■ Exercise requirements:
From top to bottom, return the listing exactly as it appears, omitting its images.

■ Data records:
----

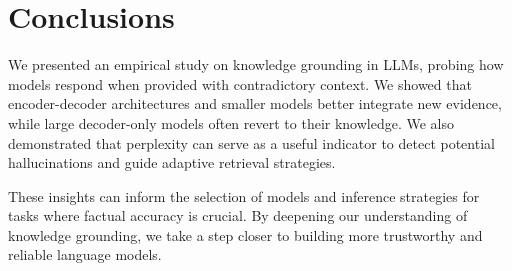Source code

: \section{Conclusions}

We presented an empirical study on knowledge grounding in LLMs, probing how models respond when provided with contradictory context.
We showed that encoder-decoder architectures and smaller models better integrate new evidence, while large decoder-only models often revert to their \Parametric{} knowledge.
We also demonstrated that perplexity can serve as a useful indicator to detect potential hallucinations and guide adaptive retrieval strategies.

These insights can inform the selection of models and inference strategies for tasks where factual accuracy is crucial.
By deepening our understanding of knowledge grounding, we take a step closer to building more trustworthy and reliable language models.
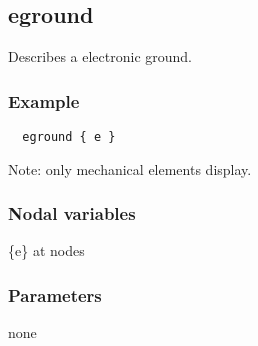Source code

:   
\subsection{eground}
 
Describes a electronic ground. 

\subsubsection*{Example}
\begin{verbatim}
  eground { e }
\end{verbatim}

Note: only mechanical elements display. 

\subsubsection*{Nodal variables}

\{e\} at nodes 
 
\subsubsection*{Parameters}

none 

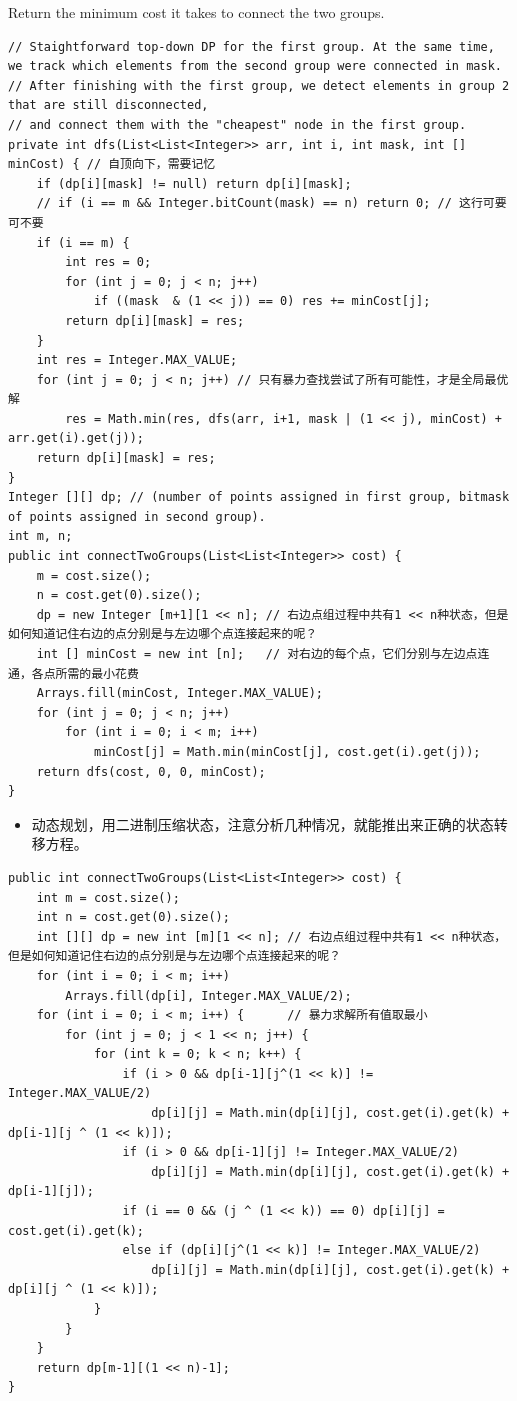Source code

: \documentclass[9pt, b5paaper]{book}
\begin{document}
Return the minimum cost it takes to connect the two groups.
\begin{verbatim}
// Staightforward top-down DP for the first group. At the same time, we track which elements from the second group were connected in mask.
// After finishing with the first group, we detect elements in group 2 that are still disconnected,
// and connect them with the "cheapest" node in the first group.
private int dfs(List<List<Integer>> arr, int i, int mask, int [] minCost) { // 自顶向下，需要记忆
    if (dp[i][mask] != null) return dp[i][mask];
    // if (i == m && Integer.bitCount(mask) == n) return 0; // 这行可要可不要
    if (i == m) {       
        int res = 0;
        for (int j = 0; j < n; j++) 
            if ((mask  & (1 << j)) == 0) res += minCost[j];
        return dp[i][mask] = res;
    }
    int res = Integer.MAX_VALUE;
    for (int j = 0; j < n; j++) // 只有暴力查找尝试了所有可能性，才是全局最优解
        res = Math.min(res, dfs(arr, i+1, mask | (1 << j), minCost) + arr.get(i).get(j));
    return dp[i][mask] = res;
}
Integer [][] dp; // (number of points assigned in first group, bitmask of points assigned in second group).
int m, n;
public int connectTwoGroups(List<List<Integer>> cost) {
    m = cost.size();
    n = cost.get(0).size();
    dp = new Integer [m+1][1 << n]; // 右边点组过程中共有1 << n种状态，但是如何知道记住右边的点分别是与左边哪个点连接起来的呢？
    int [] minCost = new int [n];   // 对右边的每个点，它们分别与左边点连通，各点所需的最小花费
    Arrays.fill(minCost, Integer.MAX_VALUE);
    for (int j = 0; j < n; j++) 
        for (int i = 0; i < m; i++) 
            minCost[j] = Math.min(minCost[j], cost.get(i).get(j));
    return dfs(cost, 0, 0, minCost);
}
\end{verbatim}
\begin{itemize}
\item 动态规划，用二进制压缩状态，注意分析几种情况，就能推出来正确的状态转移方程。
\end{itemize}
\begin{verbatim}
public int connectTwoGroups(List<List<Integer>> cost) { 
    int m = cost.size();
    int n = cost.get(0).size();
    int [][] dp = new int [m][1 << n]; // 右边点组过程中共有1 << n种状态，但是如何知道记住右边的点分别是与左边哪个点连接起来的呢？
    for (int i = 0; i < m; i++) 
        Arrays.fill(dp[i], Integer.MAX_VALUE/2);
    for (int i = 0; i < m; i++) {      // 暴力求解所有值取最小
        for (int j = 0; j < 1 << n; j++) {
            for (int k = 0; k < n; k++) {
                if (i > 0 && dp[i-1][j^(1 << k)] != Integer.MAX_VALUE/2) 
                    dp[i][j] = Math.min(dp[i][j], cost.get(i).get(k) + dp[i-1][j ^ (1 << k)]);
                if (i > 0 && dp[i-1][j] != Integer.MAX_VALUE/2)
                    dp[i][j] = Math.min(dp[i][j], cost.get(i).get(k) + dp[i-1][j]);
                if (i == 0 && (j ^ (1 << k)) == 0) dp[i][j] = cost.get(i).get(k);
                else if (dp[i][j^(1 << k)] != Integer.MAX_VALUE/2)
                    dp[i][j] = Math.min(dp[i][j], cost.get(i).get(k) + dp[i][j ^ (1 << k)]);
            }
        }
    }
    return dp[m-1][(1 << n)-1];
}
\end{verbatim}
\end{document}
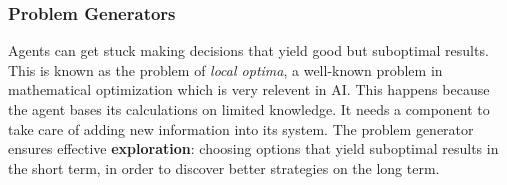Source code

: \subsubsection{Problem Generators}
Agents can get stuck making decisions that yield good but suboptimal results.
This is known as the problem of \emph{local optima}, a well-known problem in mathematical optimization which is very relevent in AI.
This happens because the agent bases its calculations on limited knowledge.
It needs a component to take care of adding new information into its system.
The problem generator ensures effective \textbf{exploration}:
choosing options that yield suboptimal results in the short term, in order to discover better strategies on the long term.

\clearpage  %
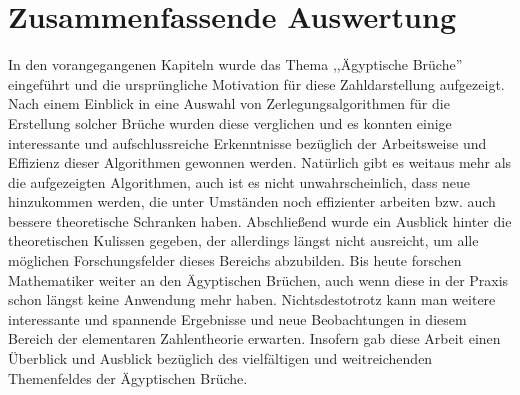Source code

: \section{Zusammenfassende Auswertung}
In den vorangegangenen Kapiteln wurde das Thema ,,Ägyptische Brüche'' eingeführt und die ursprüngliche Motivation für diese Zahldarstellung aufgezeigt. Nach einem Einblick in eine Auswahl von Zerlegungsalgorithmen für die Erstellung solcher Brüche wurden diese verglichen und es konnten einige interessante und aufschlussreiche Erkenntnisse bezüglich der Arbeitsweise und Effizienz dieser Algorithmen gewonnen werden. Natürlich gibt es weitaus mehr als die aufgezeigten Algorithmen, auch ist es nicht unwahrscheinlich, dass neue hinzukommen werden, die unter Umständen noch effizienter arbeiten bzw. auch bessere theoretische Schranken haben. Abschließend wurde ein Ausblick hinter die theoretischen Kulissen gegeben, der allerdings längst nicht ausreicht, um alle möglichen Forschungsfelder dieses Bereichs abzubilden. Bis heute forschen Mathematiker weiter an den Ägyptischen Brüchen, auch wenn diese in der Praxis schon längst keine Anwendung mehr haben. Nichtsdestotrotz kann man weitere interessante und spannende Ergebnisse und neue Beobachtungen in diesem Bereich der elementaren Zahlentheorie erwarten. Insofern gab diese Arbeit einen Überblick und Ausblick bezüglich des vielfältigen und weitreichenden Themenfeldes der Ägyptischen Brüche.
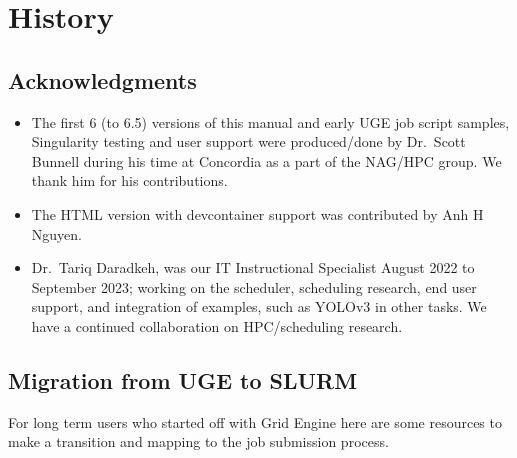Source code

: \documentclass{easychair}
\begin{document}
\appendix

\section{History}

\subsection{Acknowledgments}
\label{sect:acks}

\begin{itemize}
	\item 
The first 6 (to 6.5) versions of this manual and early UGE job script samples,
Singularity testing and user support were produced/done by Dr.~Scott Bunnell
during his time at Concordia as a part of the NAG/HPC group. We thank
him for his contributions.
	\item 
The HTML version with devcontainer support was contributed by Anh H Nguyen.
	\item 
Dr.~Tariq Daradkeh, was our IT Instructional Specialist August 2022 to September 2023;
working on the scheduler, scheduling research, end user support, and integration of
examples, such as YOLOv3 in  other tasks. We have a continued
collaboration on HPC/scheduling research.
\end{itemize}

\subsection{Migration from UGE to SLURM}
\label{appdx:uge-to-slurm}

For long term users who started off with Grid Engine here are some resources
to make a transition and mapping to the job submission process.
\end{document}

----

■ Exercise solution:
Source code

: \section{Conclusions}

We presented an empirical study on knowledge grounding in LLMs, probing how models respond when provided with contradictory context.
We showed that encoder-decoder architectures and smaller models better integrate new evidence, while large decoder-only models often revert to their \Parametric{} knowledge.
We also demonstrated that perplexity can serve as a useful indicator to detect potential hallucinations and guide adaptive retrieval strategies.

These insights can inform the selection of models and inference strategies for tasks where factual accuracy is crucial.
By deepening our understanding of knowledge grounding, we take a step closer to building more trustworthy and reliable language models.
Source code

:   
\subsection{eground}
 
Describes a electronic ground. 

\subsubsection*{Example}
\begin{verbatim}
  eground { e }
\end{verbatim}

Note: only mechanical elements display. 

\subsubsection*{Nodal variables}

\{e\} at nodes 
 
\subsubsection*{Parameters}

none 

Source code

: \documentclass[9pt, b5paaper]{book}
\begin{document}
Return the minimum cost it takes to connect the two groups.
\begin{verbatim}
// Staightforward top-down DP for the first group. At the same time, we track which elements from the second group were connected in mask.
// After finishing with the first group, we detect elements in group 2 that are still disconnected,
// and connect them with the "cheapest" node in the first group.
private int dfs(List<List<Integer>> arr, int i, int mask, int [] minCost) { // 自顶向下，需要记忆
    if (dp[i][mask] != null) return dp[i][mask];
    // if (i == m && Integer.bitCount(mask) == n) return 0; // 这行可要可不要
    if (i == m) {       
        int res = 0;
        for (int j = 0; j < n; j++) 
            if ((mask  & (1 << j)) == 0) res += minCost[j];
        return dp[i][mask] = res;
    }
    int res = Integer.MAX_VALUE;
    for (int j = 0; j < n; j++) // 只有暴力查找尝试了所有可能性，才是全局最优解
        res = Math.min(res, dfs(arr, i+1, mask | (1 << j), minCost) + arr.get(i).get(j));
    return dp[i][mask] = res;
}
Integer [][] dp; // (number of points assigned in first group, bitmask of points assigned in second group).
int m, n;
public int connectTwoGroups(List<List<Integer>> cost) {
    m = cost.size();
    n = cost.get(0).size();
    dp = new Integer [m+1][1 << n]; // 右边点组过程中共有1 << n种状态，但是如何知道记住右边的点分别是与左边哪个点连接起来的呢？
    int [] minCost = new int [n];   // 对右边的每个点，它们分别与左边点连通，各点所需的最小花费
    Arrays.fill(minCost, Integer.MAX_VALUE);
    for (int j = 0; j < n; j++) 
        for (int i = 0; i < m; i++) 
            minCost[j] = Math.min(minCost[j], cost.get(i).get(j));
    return dfs(cost, 0, 0, minCost);
}
\end{verbatim}
\begin{itemize}
\item 动态规划，用二进制压缩状态，注意分析几种情况，就能推出来正确的状态转移方程。
\end{itemize}
\begin{verbatim}
public int connectTwoGroups(List<List<Integer>> cost) { 
    int m = cost.size();
    int n = cost.get(0).size();
    int [][] dp = new int [m][1 << n]; // 右边点组过程中共有1 << n种状态，但是如何知道记住右边的点分别是与左边哪个点连接起来的呢？
    for (int i = 0; i < m; i++) 
        Arrays.fill(dp[i], Integer.MAX_VALUE/2);
    for (int i = 0; i < m; i++) {      // 暴力求解所有值取最小
        for (int j = 0; j < 1 << n; j++) {
            for (int k = 0; k < n; k++) {
                if (i > 0 && dp[i-1][j^(1 << k)] != Integer.MAX_VALUE/2) 
                    dp[i][j] = Math.min(dp[i][j], cost.get(i).get(k) + dp[i-1][j ^ (1 << k)]);
                if (i > 0 && dp[i-1][j] != Integer.MAX_VALUE/2)
                    dp[i][j] = Math.min(dp[i][j], cost.get(i).get(k) + dp[i-1][j]);
                if (i == 0 && (j ^ (1 << k)) == 0) dp[i][j] = cost.get(i).get(k);
                else if (dp[i][j^(1 << k)] != Integer.MAX_VALUE/2)
                    dp[i][j] = Math.min(dp[i][j], cost.get(i).get(k) + dp[i][j ^ (1 << k)]);
            }
        }
    }
    return dp[m-1][(1 << n)-1];
}
\end{verbatim}
\end{document}
Source code

: \subsubsection{Problem Generators}
Agents can get stuck making decisions that yield good but suboptimal results.
This is known as the problem of \emph{local optima}, a well-known problem in mathematical optimization which is very relevent in AI.
This happens because the agent bases its calculations on limited knowledge.
It needs a component to take care of adding new information into its system.
The problem generator ensures effective \textbf{exploration}:
choosing options that yield suboptimal results in the short term, in order to discover better strategies on the long term.

\clearpage  %
Source code

: \section{Zusammenfassende Auswertung}
In den vorangegangenen Kapiteln wurde das Thema ,,Ägyptische Brüche'' eingeführt und die ursprüngliche Motivation für diese Zahldarstellung aufgezeigt. Nach einem Einblick in eine Auswahl von Zerlegungsalgorithmen für die Erstellung solcher Brüche wurden diese verglichen und es konnten einige interessante und aufschlussreiche Erkenntnisse bezüglich der Arbeitsweise und Effizienz dieser Algorithmen gewonnen werden. Natürlich gibt es weitaus mehr als die aufgezeigten Algorithmen, auch ist es nicht unwahrscheinlich, dass neue hinzukommen werden, die unter Umständen noch effizienter arbeiten bzw. auch bessere theoretische Schranken haben. Abschließend wurde ein Ausblick hinter die theoretischen Kulissen gegeben, der allerdings längst nicht ausreicht, um alle möglichen Forschungsfelder dieses Bereichs abzubilden. Bis heute forschen Mathematiker weiter an den Ägyptischen Brüchen, auch wenn diese in der Praxis schon längst keine Anwendung mehr haben. Nichtsdestotrotz kann man weitere interessante und spannende Ergebnisse und neue Beobachtungen in diesem Bereich der elementaren Zahlentheorie erwarten. Insofern gab diese Arbeit einen Überblick und Ausblick bezüglich des vielfältigen und weitreichenden Themenfeldes der Ägyptischen Brüche.
Source code

: \documentclass{easychair}
\begin{document}
\appendix

\section{History}

\subsection{Acknowledgments}
\label{sect:acks}

\begin{itemize}
	\item 
The first 6 (to 6.5) versions of this manual and early UGE job script samples,
Singularity testing and user support were produced/done by Dr.~Scott Bunnell
during his time at Concordia as a part of the NAG/HPC group. We thank
him for his contributions.
	\item 
The HTML version with devcontainer support was contributed by Anh H Nguyen.
	\item 
Dr.~Tariq Daradkeh, was our IT Instructional Specialist August 2022 to September 2023;
working on the scheduler, scheduling research, end user support, and integration of
examples, such as YOLOv3 in  other tasks. We have a continued
collaboration on HPC/scheduling research.
\end{itemize}

\subsection{Migration from UGE to SLURM}
\label{appdx:uge-to-slurm}

For long term users who started off with Grid Engine here are some resources
to make a transition and mapping to the job submission process.
\end{document}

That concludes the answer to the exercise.